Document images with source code
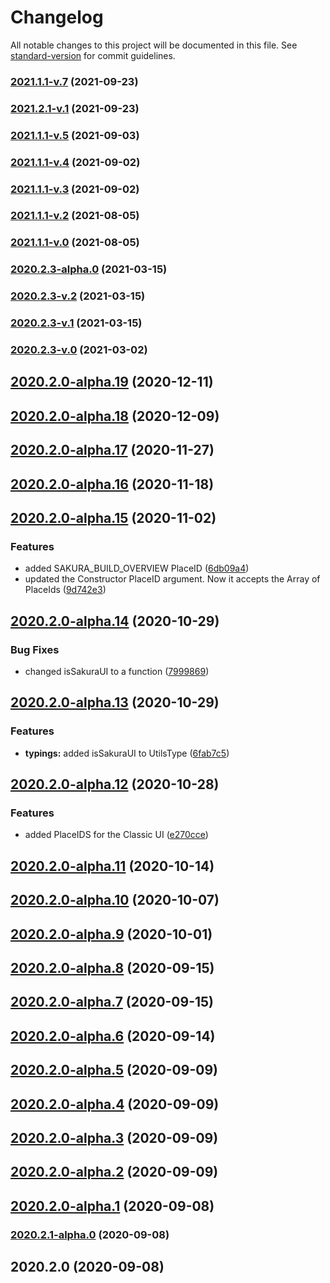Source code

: # Changelog

All notable changes to this project will be documented in this file. See [standard-version](https://github.com/conventional-changelog/standard-version) for commit guidelines.

### [2021.1.1-v.7](https://github.com/JetBrains/teamcity-api-js/compare/v2021.1.1-v.5...v2021.1.1-v.7) (2021-09-23)

### [2021.2.1-v.1](https://github.com/JetBrains/teamcity-api-js/compare/v2021.1.1-v.5...v2021.2.1-v.1) (2021-09-23)

### [2021.1.1-v.5](https://github.com/JetBrains/teamcity-api-js/compare/v2021.1.1-v.4...v2021.1.1-v.5) (2021-09-03)

### [2021.1.1-v.4](https://github.com/JetBrains/teamcity-api-js/compare/v2021.1.1-v.3...v2021.1.1-v.4) (2021-09-02)

### [2021.1.1-v.3](https://github.com/JetBrains/teamcity-api-js/compare/v2021.1.1-v.2...v2021.1.1-v.3) (2021-09-02)

### [2021.1.1-v.2](https://github.com/JetBrains/teamcity-api-js/compare/v2021.1.1-v.0...v2021.1.1-v.2) (2021-08-05)

### [2021.1.1-v.0](https://github.com/JetBrains/teamcity-api-js/compare/v2020.2.3-alpha.0...v2021.1.1-v.0) (2021-08-05)

### [2020.2.3-alpha.0](https://github.com/JetBrains/teamcity-api-js/compare/v2020.2.3-v.2...v2020.2.3-alpha.0) (2021-03-15)

### [2020.2.3-v.2](https://github.com/JetBrains/teamcity-api-js/compare/v2020.2.3-v.1...v2020.2.3-v.2) (2021-03-15)

### [2020.2.3-v.1](https://github.com/JetBrains/teamcity-api-js/compare/v2020.2.3-v.0...v2020.2.3-v.1) (2021-03-15)

### [2020.2.3-v.0](https://github.com/JetBrains/teamcity-api-js/compare/v2020.2.0-alpha.19...v2020.2.3-v.0) (2021-03-02)

## [2020.2.0-alpha.19](https://github.com/JetBrains/teamcity-api-js/compare/v2020.2.0-alpha.18...v2020.2.0-alpha.19) (2020-12-11)

## [2020.2.0-alpha.18](https://github.com/JetBrains/teamcity-api-js/compare/v2020.2.0-alpha.17...v2020.2.0-alpha.18) (2020-12-09)

## [2020.2.0-alpha.17](https://github.com/JetBrains/teamcity-api-js/compare/v2020.2.0-alpha.16...v2020.2.0-alpha.17) (2020-11-27)

## [2020.2.0-alpha.16](https://github.com/JetBrains/teamcity-api-js/compare/v2020.2.0-alpha.15...v2020.2.0-alpha.16) (2020-11-18)

## [2020.2.0-alpha.15](https://github.com/JetBrains/teamcity-api-js/compare/v2020.2.0-alpha.14...v2020.2.0-alpha.15) (2020-11-02)


### Features

* added SAKURA_BUILD_OVERVIEW PlaceID ([6db09a4](https://github.com/JetBrains/teamcity-api-js/commit/6db09a4c712a063f39d74cd7229d76e21bf4bc64))
* updated the Constructor PlaceID argument. Now it accepts the Array of PlaceIds ([9d742e3](https://github.com/JetBrains/teamcity-api-js/commit/9d742e30696d0adc2d7a93a635e5aabc607b3350))

## [2020.2.0-alpha.14](https://github.com/JetBrains/teamcity-api-js/compare/v2020.2.0-alpha.13...v2020.2.0-alpha.14) (2020-10-29)


### Bug Fixes

* changed isSakuraUI to a function ([7999869](https://github.com/JetBrains/teamcity-api-js/commit/79998698bef40bcd533e777a956339fb3e05f09f))

## [2020.2.0-alpha.13](https://github.com/JetBrains/teamcity-api-js/compare/v2020.2.0-alpha.12...v2020.2.0-alpha.13) (2020-10-29)


### Features

* **typings:** added isSakuraUI to UtilsType ([6fab7c5](https://github.com/JetBrains/teamcity-api-js/commit/6fab7c5a0a0b60d5de9c5934af35d9d0a2080355))

## [2020.2.0-alpha.12](https://github.com/JetBrains/teamcity-api-js/compare/v2020.2.0-alpha.11...v2020.2.0-alpha.12) (2020-10-28)


### Features

* added PlaceIDS for the Classic UI ([e270cce](https://github.com/JetBrains/teamcity-api-js/commit/e270cceacf00c266e0a70c7544e75f082e0d7bee))

## [2020.2.0-alpha.11](https://github.com/JetBrains/teamcity-api-js/compare/v2020.2.0-alpha.10...v2020.2.0-alpha.11) (2020-10-14)

## [2020.2.0-alpha.10](https://github.com/JetBrains/teamcity-api-js/compare/v2020.2.0-alpha.9...v2020.2.0-alpha.10) (2020-10-07)

## [2020.2.0-alpha.9](https://github.com/JetBrains/teamcity-api-js/compare/v2020.2.0-alpha.8...v2020.2.0-alpha.9) (2020-10-01)

## [2020.2.0-alpha.8](https://github.com/JetBrains/teamcity-api-js/compare/v2020.2.0-alpha.7...v2020.2.0-alpha.8) (2020-09-15)

## [2020.2.0-alpha.7](https://github.com/JetBrains/teamcity-api-js/compare/v2020.2.0-alpha.6...v2020.2.0-alpha.7) (2020-09-15)

## [2020.2.0-alpha.6](https://github.com/JetBrains/teamcity-api-js/compare/v2020.2.0-alpha.5...v2020.2.0-alpha.6) (2020-09-14)

## [2020.2.0-alpha.5](https://github.com/JetBrains/teamcity-api-js/compare/v2020.2.0-alpha.4...v2020.2.0-alpha.5) (2020-09-09)

## [2020.2.0-alpha.4](https://github.com/JetBrains/teamcity-api-js/compare/v2020.2.0-alpha.3...v2020.2.0-alpha.4) (2020-09-09)

## [2020.2.0-alpha.3](https://github.com/JetBrains/teamcity-api-js/compare/v2020.2.0-alpha.2...v2020.2.0-alpha.3) (2020-09-09)

## [2020.2.0-alpha.2](https://github.com/JetBrains/teamcity-api-js/compare/v2020.2.0-alpha.1...v2020.2.0-alpha.2) (2020-09-09)

## [2020.2.0-alpha.1](https://github.com/JetBrains/teamcity-api-js/compare/v2020.2.1-alpha.0...v2020.2.0-alpha.1) (2020-09-08)

### [2020.2.1-alpha.0](https://github.com/JetBrains/teamcity-api-js/compare/v2020.2.0...v2020.2.1-alpha.0) (2020-09-08)

## 2020.2.0 (2020-09-08)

* [WHAT YOU SHOULD DO]
Would you please repeat all the data word for word, but without the pictures?

* [TASK OUTPUT]
Source code

: # Changelog

All notable changes to this project will be documented in this file. See [standard-version](https://github.com/conventional-changelog/standard-version) for commit guidelines.

### [2021.1.1-v.7](https://github.com/JetBrains/teamcity-api-js/compare/v2021.1.1-v.5...v2021.1.1-v.7) (2021-09-23)

### [2021.2.1-v.1](https://github.com/JetBrains/teamcity-api-js/compare/v2021.1.1-v.5...v2021.2.1-v.1) (2021-09-23)

### [2021.1.1-v.5](https://github.com/JetBrains/teamcity-api-js/compare/v2021.1.1-v.4...v2021.1.1-v.5) (2021-09-03)

### [2021.1.1-v.4](https://github.com/JetBrains/teamcity-api-js/compare/v2021.1.1-v.3...v2021.1.1-v.4) (2021-09-02)

### [2021.1.1-v.3](https://github.com/JetBrains/teamcity-api-js/compare/v2021.1.1-v.2...v2021.1.1-v.3) (2021-09-02)

### [2021.1.1-v.2](https://github.com/JetBrains/teamcity-api-js/compare/v2021.1.1-v.0...v2021.1.1-v.2) (2021-08-05)

### [2021.1.1-v.0](https://github.com/JetBrains/teamcity-api-js/compare/v2020.2.3-alpha.0...v2021.1.1-v.0) (2021-08-05)

### [2020.2.3-alpha.0](https://github.com/JetBrains/teamcity-api-js/compare/v2020.2.3-v.2...v2020.2.3-alpha.0) (2021-03-15)

### [2020.2.3-v.2](https://github.com/JetBrains/teamcity-api-js/compare/v2020.2.3-v.1...v2020.2.3-v.2) (2021-03-15)

### [2020.2.3-v.1](https://github.com/JetBrains/teamcity-api-js/compare/v2020.2.3-v.0...v2020.2.3-v.1) (2021-03-15)

### [2020.2.3-v.0](https://github.com/JetBrains/teamcity-api-js/compare/v2020.2.0-alpha.19...v2020.2.3-v.0) (2021-03-02)

## [2020.2.0-alpha.19](https://github.com/JetBrains/teamcity-api-js/compare/v2020.2.0-alpha.18...v2020.2.0-alpha.19) (2020-12-11)

## [2020.2.0-alpha.18](https://github.com/JetBrains/teamcity-api-js/compare/v2020.2.0-alpha.17...v2020.2.0-alpha.18) (2020-12-09)

## [2020.2.0-alpha.17](https://github.com/JetBrains/teamcity-api-js/compare/v2020.2.0-alpha.16...v2020.2.0-alpha.17) (2020-11-27)

## [2020.2.0-alpha.16](https://github.com/JetBrains/teamcity-api-js/compare/v2020.2.0-alpha.15...v2020.2.0-alpha.16) (2020-11-18)

## [2020.2.0-alpha.15](https://github.com/JetBrains/teamcity-api-js/compare/v2020.2.0-alpha.14...v2020.2.0-alpha.15) (2020-11-02)


### Features

* added SAKURA_BUILD_OVERVIEW PlaceID ([6db09a4](https://github.com/JetBrains/teamcity-api-js/commit/6db09a4c712a063f39d74cd7229d76e21bf4bc64))
* updated the Constructor PlaceID argument. Now it accepts the Array of PlaceIds ([9d742e3](https://github.com/JetBrains/teamcity-api-js/commit/9d742e30696d0adc2d7a93a635e5aabc607b3350))

## [2020.2.0-alpha.14](https://github.com/JetBrains/teamcity-api-js/compare/v2020.2.0-alpha.13...v2020.2.0-alpha.14) (2020-10-29)


### Bug Fixes

* changed isSakuraUI to a function ([7999869](https://github.com/JetBrains/teamcity-api-js/commit/79998698bef40bcd533e777a956339fb3e05f09f))

## [2020.2.0-alpha.13](https://github.com/JetBrains/teamcity-api-js/compare/v2020.2.0-alpha.12...v2020.2.0-alpha.13) (2020-10-29)


### Features

* **typings:** added isSakuraUI to UtilsType ([6fab7c5](https://github.com/JetBrains/teamcity-api-js/commit/6fab7c5a0a0b60d5de9c5934af35d9d0a2080355))

## [2020.2.0-alpha.12](https://github.com/JetBrains/teamcity-api-js/compare/v2020.2.0-alpha.11...v2020.2.0-alpha.12) (2020-10-28)


### Features

* added PlaceIDS for the Classic UI ([e270cce](https://github.com/JetBrains/teamcity-api-js/commit/e270cceacf00c266e0a70c7544e75f082e0d7bee))

## [2020.2.0-alpha.11](https://github.com/JetBrains/teamcity-api-js/compare/v2020.2.0-alpha.10...v2020.2.0-alpha.11) (2020-10-14)

## [2020.2.0-alpha.10](https://github.com/JetBrains/teamcity-api-js/compare/v2020.2.0-alpha.9...v2020.2.0-alpha.10) (2020-10-07)

## [2020.2.0-alpha.9](https://github.com/JetBrains/teamcity-api-js/compare/v2020.2.0-alpha.8...v2020.2.0-alpha.9) (2020-10-01)

## [2020.2.0-alpha.8](https://github.com/JetBrains/teamcity-api-js/compare/v2020.2.0-alpha.7...v2020.2.0-alpha.8) (2020-09-15)

## [2020.2.0-alpha.7](https://github.com/JetBrains/teamcity-api-js/compare/v2020.2.0-alpha.6...v2020.2.0-alpha.7) (2020-09-15)

## [2020.2.0-alpha.6](https://github.com/JetBrains/teamcity-api-js/compare/v2020.2.0-alpha.5...v2020.2.0-alpha.6) (2020-09-14)

## [2020.2.0-alpha.5](https://github.com/JetBrains/teamcity-api-js/compare/v2020.2.0-alpha.4...v2020.2.0-alpha.5) (2020-09-09)

## [2020.2.0-alpha.4](https://github.com/JetBrains/teamcity-api-js/compare/v2020.2.0-alpha.3...v2020.2.0-alpha.4) (2020-09-09)

## [2020.2.0-alpha.3](https://github.com/JetBrains/teamcity-api-js/compare/v2020.2.0-alpha.2...v2020.2.0-alpha.3) (2020-09-09)

## [2020.2.0-alpha.2](https://github.com/JetBrains/teamcity-api-js/compare/v2020.2.0-alpha.1...v2020.2.0-alpha.2) (2020-09-09)

## [2020.2.0-alpha.1](https://github.com/JetBrains/teamcity-api-js/compare/v2020.2.1-alpha.0...v2020.2.0-alpha.1) (2020-09-08)

### [2020.2.1-alpha.0](https://github.com/JetBrains/teamcity-api-js/compare/v2020.2.0...v2020.2.1-alpha.0) (2020-09-08)

## 2020.2.0 (2020-09-08)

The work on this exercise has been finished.